■ **Activity**: Copy exactly the lines that run from the top of the listing to the line containing "best way to", both ends included, and omit the pictures.

■ **Given records**:
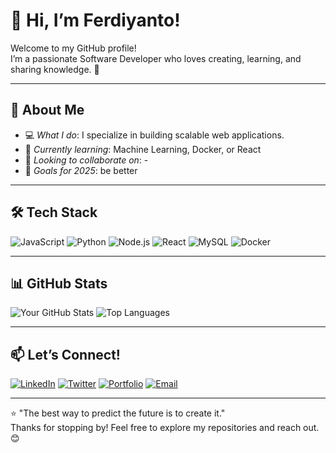 # 👋 Hi, I’m Ferdiyanto!

Welcome to my GitHub profile!  
I’m a passionate Software Developer who loves creating, learning, and sharing knowledge. 🚀

---

## 🌟 About Me

- 💻 *What I do*: I specialize in building scalable web applications.
- 🌱 *Currently learning*: Machine Learning, Docker, or React
- 🤝 *Looking to collaborate on*: -
- 🎯 *Goals for 2025*: be better

---

## 🛠 Tech Stack

![JavaScript](https://img.shields.io/badge/-JavaScript-F7DF1E?style=flat&logo=javascript&logoColor=black)
![Python](https://img.shields.io/badge/-Python-3776AB?style=flat&logo=python&logoColor=white)
![Node.js](https://img.shields.io/badge/-Node.js-339933?style=flat&logo=nodedotjs&logoColor=white)
![React](https://img.shields.io/badge/-React-61DAFB?style=flat&logo=react&logoColor=black)
![MySQL](https://img.shields.io/badge/-MySQL-4479A1?style=flat&logo=mysql&logoColor=white)
![Docker](https://img.shields.io/badge/-Docker-2496ED?style=flat&logo=docker&logoColor=white)

---

## 📊 GitHub Stats

![Your GitHub Stats](https://github-readme-stats.vercel.app/api?username=iniiferdi&show_icons=true&theme=radical)
![Top Languages](https://github-readme-stats.vercel.app/api/top-langs/?username=iniiferdi&layout=compact&theme=radical)

---

## 📫 Let’s Connect!

[![LinkedIn](https://img.shields.io/badge/LinkedIn-0077B5?style=flat&logo=linkedin&logoColor=white)](https://www.linkedin.com/in/your-profile/)
[![Twitter](https://img.shields.io/badge/Twitter-1DA1F2?style=flat&logo=twitter&logoColor=white)](https://twitter.com/yourprofile)
[![Portfolio](https://img.shields.io/badge/Portfolio-000000?style=flat&logo=web&logoColor=white)](https://iniiferdi.vercel.app/)
[![Email](https://img.shields.io/badge/Email-D14836?style=flat&logo=gmail&logoColor=white)](mailto:akun.ferdiyanto@gmail.com)

---

⭐ "The best way to predict the future is to create it."  
Thanks for stopping by! Feel free to explore my repositories and reach out. 😊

■ **Finished task**:
 # 👋 Hi, I’m Ferdiyanto!

Welcome to my GitHub profile!  
I’m a passionate Software Developer who loves creating, learning, and sharing knowledge. 🚀

---

## 🌟 About Me

- 💻 *What I do*: I specialize in building scalable web applications.
- 🌱 *Currently learning*: Machine Learning, Docker, or React
- 🤝 *Looking to collaborate on*: -
- 🎯 *Goals for 2025*: be better

---

## 🛠 Tech Stack

![JavaScript](https://img.shields.io/badge/-JavaScript-F7DF1E?style=flat&logo=javascript&logoColor=black)
![Python](https://img.shields.io/badge/-Python-3776AB?style=flat&logo=python&logoColor=white)
![Node.js](https://img.shields.io/badge/-Node.js-339933?style=flat&logo=nodedotjs&logoColor=white)
![React](https://img.shields.io/badge/-React-61DAFB?style=flat&logo=react&logoColor=black)
![MySQL](https://img.shields.io/badge/-MySQL-4479A1?style=flat&logo=mysql&logoColor=white)
![Docker](https://img.shields.io/badge/-Docker-2496ED?style=flat&logo=docker&logoColor=white)

---

## 📊 GitHub Stats

![Your GitHub Stats](https://github-readme-stats.vercel.app/api?username=iniiferdi&show_icons=true&theme=radical)
![Top Languages](https://github-readme-stats.vercel.app/api/top-langs/?username=iniiferdi&layout=compact&theme=radical)

---

## 📫 Let’s Connect!

[![LinkedIn](https://img.shields.io/badge/LinkedIn-0077B5?style=flat&logo=linkedin&logoColor=white)](https://www.linkedin.com/in/your-profile/)
[![Twitter](https://img.shields.io/badge/Twitter-1DA1F2?style=flat&logo=twitter&logoColor=white)](https://twitter.com/yourprofile)
[![Portfolio](https://img.shields.io/badge/Portfolio-000000?style=flat&logo=web&logoColor=white)](https://iniiferdi.vercel.app/)
[![Email](https://img.shields.io/badge/Email-D14836?style=flat&logo=gmail&logoColor=white)](mailto:akun.ferdiyanto@gmail.com)

---

⭐ "The best way to predict the future is to create it."  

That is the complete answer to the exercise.